== Segment start ==
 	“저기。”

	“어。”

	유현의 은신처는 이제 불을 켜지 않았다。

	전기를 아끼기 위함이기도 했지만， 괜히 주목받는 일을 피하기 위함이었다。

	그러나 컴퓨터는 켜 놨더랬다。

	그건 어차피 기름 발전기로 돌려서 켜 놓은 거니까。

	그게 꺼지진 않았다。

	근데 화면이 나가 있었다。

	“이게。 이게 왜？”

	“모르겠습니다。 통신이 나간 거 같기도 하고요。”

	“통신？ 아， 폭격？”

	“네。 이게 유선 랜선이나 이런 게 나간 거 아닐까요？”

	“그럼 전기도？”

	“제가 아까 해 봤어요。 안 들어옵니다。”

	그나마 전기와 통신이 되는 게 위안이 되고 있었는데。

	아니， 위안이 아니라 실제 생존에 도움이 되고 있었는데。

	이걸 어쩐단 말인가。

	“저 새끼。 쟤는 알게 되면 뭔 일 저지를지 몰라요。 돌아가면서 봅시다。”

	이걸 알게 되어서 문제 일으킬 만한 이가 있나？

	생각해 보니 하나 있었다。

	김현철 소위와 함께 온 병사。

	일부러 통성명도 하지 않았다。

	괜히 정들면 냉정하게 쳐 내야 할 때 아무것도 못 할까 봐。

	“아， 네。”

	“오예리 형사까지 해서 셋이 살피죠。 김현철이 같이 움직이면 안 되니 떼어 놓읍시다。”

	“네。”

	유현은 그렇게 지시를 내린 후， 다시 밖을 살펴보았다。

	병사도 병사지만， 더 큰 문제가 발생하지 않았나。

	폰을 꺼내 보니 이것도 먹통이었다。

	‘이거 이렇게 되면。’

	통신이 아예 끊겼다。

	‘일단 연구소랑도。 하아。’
== Segment end ==
== Segment start ==
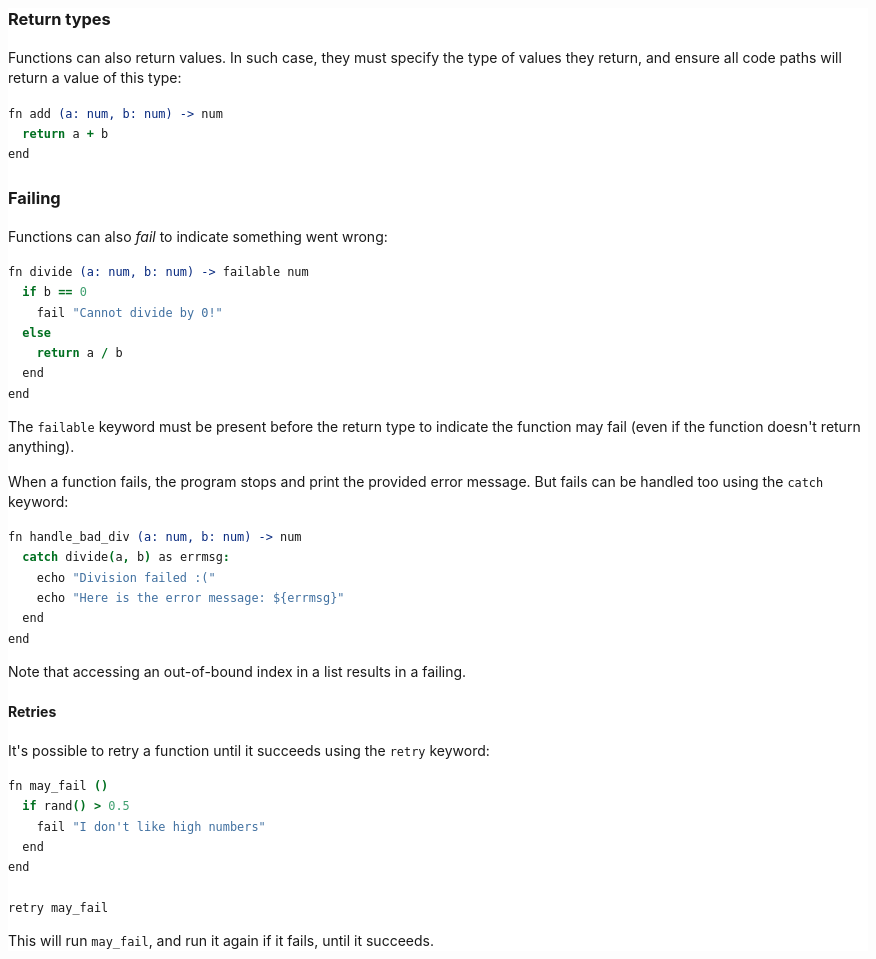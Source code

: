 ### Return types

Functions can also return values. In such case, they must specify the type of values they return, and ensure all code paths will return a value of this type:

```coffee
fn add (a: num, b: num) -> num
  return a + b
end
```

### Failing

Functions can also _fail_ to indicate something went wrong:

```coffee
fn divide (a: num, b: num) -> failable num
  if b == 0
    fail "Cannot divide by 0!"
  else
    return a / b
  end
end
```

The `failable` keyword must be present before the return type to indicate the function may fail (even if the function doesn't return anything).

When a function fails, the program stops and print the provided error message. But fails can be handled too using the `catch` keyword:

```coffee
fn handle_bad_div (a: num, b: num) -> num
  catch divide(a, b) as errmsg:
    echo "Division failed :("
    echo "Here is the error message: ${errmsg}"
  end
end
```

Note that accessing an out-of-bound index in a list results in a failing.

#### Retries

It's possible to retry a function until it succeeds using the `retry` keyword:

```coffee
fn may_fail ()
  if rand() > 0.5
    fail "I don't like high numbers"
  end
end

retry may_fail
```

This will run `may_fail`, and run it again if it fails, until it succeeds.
== Segment end ==
**WORK REQUIRED**.
Please copy every line of the material that contains the word "indicate".

**EXERCISE ANSWER**.
Functions can also _fail_ to indicate something went wrong:
The `failable` keyword must be present before the return type to indicate the function may fail (even if the function doesn't return anything).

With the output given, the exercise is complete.